The US economy created no jobs and the unemployment rate held steadily higher at 9.1 percent in August, fueling concerns that the US is heading for another recession.Allahpundit looks at the effect on 2012:
It was the first time since World War II that the economy had a net zero jobs created for a month.
Economists had been expecting the report to show a net of 75,000 jobs created, an unusually low number considering the US is technically more than two years removed from the end of the last recession.
Remember, the conventional wisdom six months ago was that eight percent is the magic number on unemployment. If the rate starts trending downward and dips below that, then O's in good shape for reelection; if not, not. Fast forward six months and the best-case scenario is now . . . 8.3 percent. I hate looking at this issue through the lens of horse-race politics for the same reason I hate looking at counterterrorism that way, because it reduces human suffering to a crude electoral calculation. But reality is what it is. I don't know how he's going to explain this to voters next summer, especially when he's on record as saying he'd deserve only one term if he didn't have the economy back on track in three years. Maybe the Super Committee will do good work on tax reform and that'll goose consumer spending; maybe O's jobs plan will surprise us and have a positive effect; or maybe we'll continue to stagger along economically but his strategy of complaining about congressional Republicans at every opportunity will carry him to victory. If this is any indicator, though, even Democrats are heading for the lifeboats.Cue the new jobs plan which will promise massive spending that the House can't possibly support, and that will give Obama an excuse to claim his plan would have worked but the obstructionist Republicans wouldn't let it go into effect. It's going to be a year of whining.

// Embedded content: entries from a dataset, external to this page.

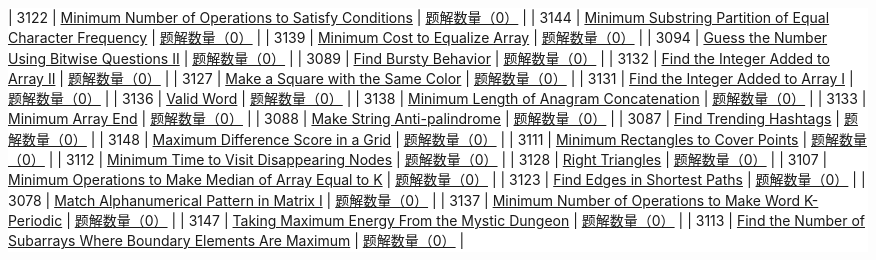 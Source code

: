 | 3122 | [Minimum Number of Operations to Satisfy Conditions](https://leetcode-cn.com/problems/minimum-number-of-operations-to-satisfy-conditions/) | [题解数量（0）](/problemset-new/031/03122-minimum-number-of-operations-to-satisfy-conditions/) |
| 3144 | [Minimum Substring Partition of Equal Character Frequency](https://leetcode-cn.com/problems/minimum-substring-partition-of-equal-character-frequency/) | [题解数量（0）](/problemset-new/031/03144-minimum-substring-partition-of-equal-character-frequency/) |
| 3139 | [Minimum Cost to Equalize Array](https://leetcode-cn.com/problems/minimum-cost-to-equalize-array/) | [题解数量（0）](/problemset-new/031/03139-minimum-cost-to-equalize-array/) |
| 3094 | [Guess the Number Using Bitwise Questions II](https://leetcode-cn.com/problems/guess-the-number-using-bitwise-questions-ii/) | [题解数量（0）](/problemset-new/030/03094-guess-the-number-using-bitwise-questions-ii/) |
| 3089 | [Find Bursty Behavior](https://leetcode-cn.com/problems/find-bursty-behavior/) | [题解数量（0）](/problemset-new/030/03089-find-bursty-behavior/) |
| 3132 | [Find the Integer Added to Array II](https://leetcode-cn.com/problems/find-the-integer-added-to-array-ii/) | [题解数量（0）](/problemset-new/031/03132-find-the-integer-added-to-array-ii/) |
| 3127 | [Make a Square with the Same Color](https://leetcode-cn.com/problems/make-a-square-with-the-same-color/) | [题解数量（0）](/problemset-new/031/03127-make-a-square-with-the-same-color/) |
| 3131 | [Find the Integer Added to Array I](https://leetcode-cn.com/problems/find-the-integer-added-to-array-i/) | [题解数量（0）](/problemset-new/031/03131-find-the-integer-added-to-array-i/) |
| 3136 | [Valid Word](https://leetcode-cn.com/problems/valid-word/) | [题解数量（0）](/problemset-new/031/03136-valid-word/) |
| 3138 | [Minimum Length of Anagram Concatenation](https://leetcode-cn.com/problems/minimum-length-of-anagram-concatenation/) | [题解数量（0）](/problemset-new/031/03138-minimum-length-of-anagram-concatenation/) |
| 3133 | [Minimum Array End](https://leetcode-cn.com/problems/minimum-array-end/) | [题解数量（0）](/problemset-new/031/03133-minimum-array-end/) |
| 3088 | [Make String Anti-palindrome](https://leetcode-cn.com/problems/make-string-anti-palindrome/) | [题解数量（0）](/problemset-new/030/03088-make-string-anti-palindrome/) |
| 3087 | [Find Trending Hashtags](https://leetcode-cn.com/problems/find-trending-hashtags/) | [题解数量（0）](/problemset-new/030/03087-find-trending-hashtags/) |
| 3148 | [Maximum Difference Score in a Grid](https://leetcode-cn.com/problems/maximum-difference-score-in-a-grid/) | [题解数量（0）](/problemset-new/031/03148-maximum-difference-score-in-a-grid/) |
| 3111 | [Minimum Rectangles to Cover Points](https://leetcode-cn.com/problems/minimum-rectangles-to-cover-points/) | [题解数量（0）](/problemset-new/031/03111-minimum-rectangles-to-cover-points/) |
| 3112 | [Minimum Time to Visit Disappearing Nodes](https://leetcode-cn.com/problems/minimum-time-to-visit-disappearing-nodes/) | [题解数量（0）](/problemset-new/031/03112-minimum-time-to-visit-disappearing-nodes/) |
| 3128 | [Right Triangles](https://leetcode-cn.com/problems/right-triangles/) | [题解数量（0）](/problemset-new/031/03128-right-triangles/) |
| 3107 | [Minimum Operations to Make Median of Array Equal to K](https://leetcode-cn.com/problems/minimum-operations-to-make-median-of-array-equal-to-k/) | [题解数量（0）](/problemset-new/031/03107-minimum-operations-to-make-median-of-array-equal-to-k/) |
| 3123 | [Find Edges in Shortest Paths](https://leetcode-cn.com/problems/find-edges-in-shortest-paths/) | [题解数量（0）](/problemset-new/031/03123-find-edges-in-shortest-paths/) |
| 3078 | [Match Alphanumerical Pattern in Matrix I](https://leetcode-cn.com/problems/match-alphanumerical-pattern-in-matrix-i/) | [题解数量（0）](/problemset-new/030/03078-match-alphanumerical-pattern-in-matrix-i/) |
| 3137 | [Minimum Number of Operations to Make Word K-Periodic](https://leetcode-cn.com/problems/minimum-number-of-operations-to-make-word-k-periodic/) | [题解数量（0）](/problemset-new/031/03137-minimum-number-of-operations-to-make-word-k-periodic/) |
| 3147 | [Taking Maximum Energy From the Mystic Dungeon](https://leetcode-cn.com/problems/taking-maximum-energy-from-the-mystic-dungeon/) | [题解数量（0）](/problemset-new/031/03147-taking-maximum-energy-from-the-mystic-dungeon/) |
| 3113 | [Find the Number of Subarrays Where Boundary Elements Are Maximum](https://leetcode-cn.com/problems/find-the-number-of-subarrays-where-boundary-elements-are-maximum/) | [题解数量（0）](/problemset-new/031/03113-find-the-number-of-subarrays-where-boundary-elements-are-maximum/) |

UPDATE: Political Math adds this:
July's jobs numbers were revised downward. Otherwise we would have lost 58K payroll jobs.And from Kevin Hassett:
Job creation ground to a halt in August, and the U.S. is now clearly sputtering toward a recession. Downward revisions to prior months make this bad report worse than it seems.
It might be that this jobs report stimulates the Obama team to drop all the Keynesian nonsense, but I doubt it. Frankly, I expect Obama’s jobs speech to be the worst presidential speech in my lifetime. Their position throughout this recovery has been that the U.S. can have the highest corporate tax on earth, a big regulatory crackdown, and a vast expansion of labor-union power, and still expect a positive jobs story because of cash-for-clunkers and green jobs. This jobs report indicates how much damage that view has done.